• [Task description]: Working through the lines below, return each one that holds "software".
BEGIN
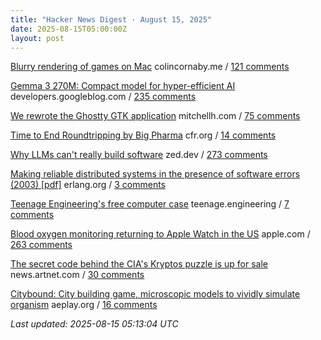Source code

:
 ```yaml
---
title: "Hacker News Digest · August 15, 2025"
date: 2025-08-15T05:00:00Z
layout: post
---
```


[Blurry rendering of games on Mac](https://www.colincornaby.me/2025/08/your-mac-game-is-probably-rendering-blurry/)  colincornaby.me / [121 comments](https://news.ycombinator.com/item?id=44906305)

[Gemma 3 270M: Compact model for hyper-efficient AI](https://developers.googleblog.com/en/introducing-gemma-3-270m/)  developers.googleblog.com / [235 comments](https://news.ycombinator.com/item?id=44902148)

[We rewrote the Ghostty GTK application](https://mitchellh.com/writing/ghostty-gtk-rewrite)  mitchellh.com / [75 comments](https://news.ycombinator.com/item?id=44905808)

[Time to End Roundtripping by Big Pharma](https://www.cfr.org/blog/time-end-roundtripping-big-pharma)  cfr.org / [14 comments](https://news.ycombinator.com/item?id=44907569)

[Why LLMs can't really build software](https://zed.dev/blog/why-llms-cant-build-software)  zed.dev / [273 comments](https://news.ycombinator.com/item?id=44900116)

[Making reliable distributed systems in the presence of software errors (2003) [pdf]](http://erlang.org/download/armstrong_thesis_2003.pdf)  erlang.org / [3 comments](https://news.ycombinator.com/item?id=44860732)

[Teenage Engineering's free computer case](https://teenage.engineering/store/computer-2)  teenage.engineering / [7 comments](https://news.ycombinator.com/item?id=44908610)

[Blood oxygen monitoring returning to Apple Watch in the US](https://www.apple.com/newsroom/2025/08/an-update-on-blood-oxygen-for-apple-watch-in-the-us/)  apple.com / [263 comments](https://news.ycombinator.com/item?id=44899999)

[The secret code behind the CIA's Kryptos puzzle is up for sale](https://news.artnet.com/art-world/cia-kryptos-sculpture-code-auction-2677451)  news.artnet.com / [30 comments](https://news.ycombinator.com/item?id=44907366)

[Citybound: City building game, microscopic models to vividly simulate organism](https://aeplay.org/citybound)  aeplay.org / [16 comments](https://news.ycombinator.com/item?id=44906662)


_Last updated: 2025-08-15 05:13:04 UTC_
END
• [Result of this task]:
[Why LLMs can't really build software](https://zed.dev/blog/why-llms-cant-build-software)  zed.dev / [273 comments](https://news.ycombinator.com/item?id=44900116)
[Making reliable distributed systems in the presence of software errors (2003) [pdf]](http://erlang.org/download/armstrong_thesis_2003.pdf)  erlang.org / [3 comments](https://news.ycombinator.com/item?id=44860732)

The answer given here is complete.